Silica dissolution in impure sandstone: application to concrete

Abstract

Dissolution and leaching of silica in concrete aggregate leads to structural deterioration by the hygroscopic and swelling properties of the resulting gel, causing cracking of the concrete. The process is referred to as ASR: alkali–silica reaction. In Dutch concrete with relatively alkali-rich ordinary Portland cement (OPC), chert pebbles are regarded susceptible to ASR owing to their fine-grained microstructural features and poor crystallinity. The damage in the three concrete structures presented in this study, however, is caused by reaction of fine-grained sandstone containing muscovite and interstitial clays.
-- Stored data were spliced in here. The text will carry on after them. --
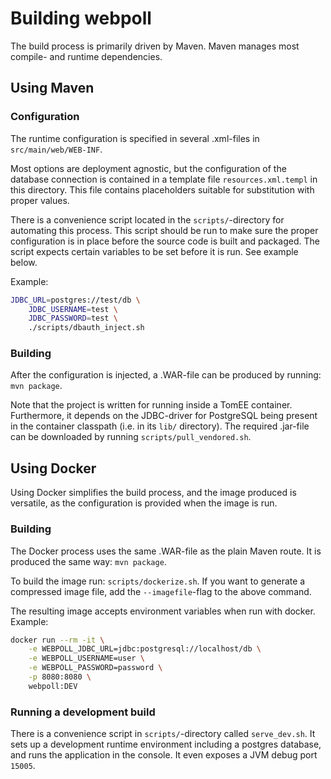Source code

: # Building webpoll

The build process is primarily driven by Maven. Maven manages most compile- and
runtime dependencies.

## Using Maven

### Configuration
The runtime configuration is specified in several .xml-files in
`src/main/web/WEB-INF`. 

Most options are deployment agnostic, but the
configuration of the database connection is contained in a template file
`resources.xml.templ` in this directory. This file contains placeholders
suitable for substitution with proper values.

There is a convenience script located in the `scripts/`-directory for
automating this process. This script should be run to make sure the proper
configuration is in place before the source code is built and packaged. The
script expects certain variables to be set before it is run. See example below.

Example:
```bash
JDBC_URL=postgres://test/db \
    JDBC_USERNAME=test \
    JDBC_PASSWORD=test \
    ./scripts/dbauth_inject.sh
```

### Building
After the configuration is injected, a .WAR-file can be produced by running: 
`mvn package`.

Note that the project is written for running inside a TomEE container.
Furthermore, it depends on the JDBC-driver for PostgreSQL being present in the
container classpath (i.e. in its `lib/` directory). The required .jar-file can
be downloaded by running `scripts/pull_vendored.sh`.

## Using Docker

Using Docker simplifies the build process, and the image produced is versatile,
as the configuration is provided when the image is run.

### Building
The Docker process uses the same .WAR-file as the plain Maven route. It is
produced the same way: `mvn package`.

To build the image run: `scripts/dockerize.sh`. If you want to generate a
compressed image file, add the `--imagefile`-flag to the above command.

The resulting image accepts environment variables when run with docker.
Example:

```bash
docker run --rm -it \
    -e WEBPOLL_JDBC_URL=jdbc:postgresql://localhost/db \
    -e WEBPOLL_USERNAME=user \
    -e WEBPOLL_PASSWORD=password \
    -p 8080:8080 \
    webpoll:DEV
```

### Running a development build

There is a convenience script in `scripts/`-directory called `serve_dev.sh`. It
sets up a development runtime environment including a postgres database, and
runs the application in the console. It even exposes a JVM debug port `15005`.

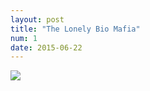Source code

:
 ```yaml
---
layout: post
title: "The Lonely Bio Mafia"
num: 1
date: 2015-06-22
---
```


![]({{site.baseurl}}/assets/1.jpg)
Despite the coarser microstructure and higher crystallinity, sandstone reacts more violently than chert in the same samples. Petrographical observations on reactive sandstone coincide with recent descriptions of catalyzed silica dissolution in diagenetically altered sandstones. Low Na 2O-equivalents decrease even further with increasing degree of cracking. The combination of low bulk alkali content, microscopical characteristics of the reactive sandstone, and its resemblance to catalyzed quartz dissolution in diagenetic sandstones strongly suggests that a similar mechanism of catalyzed dissolution could play a significant role in ASR-induced aggregate deterioration in concrete.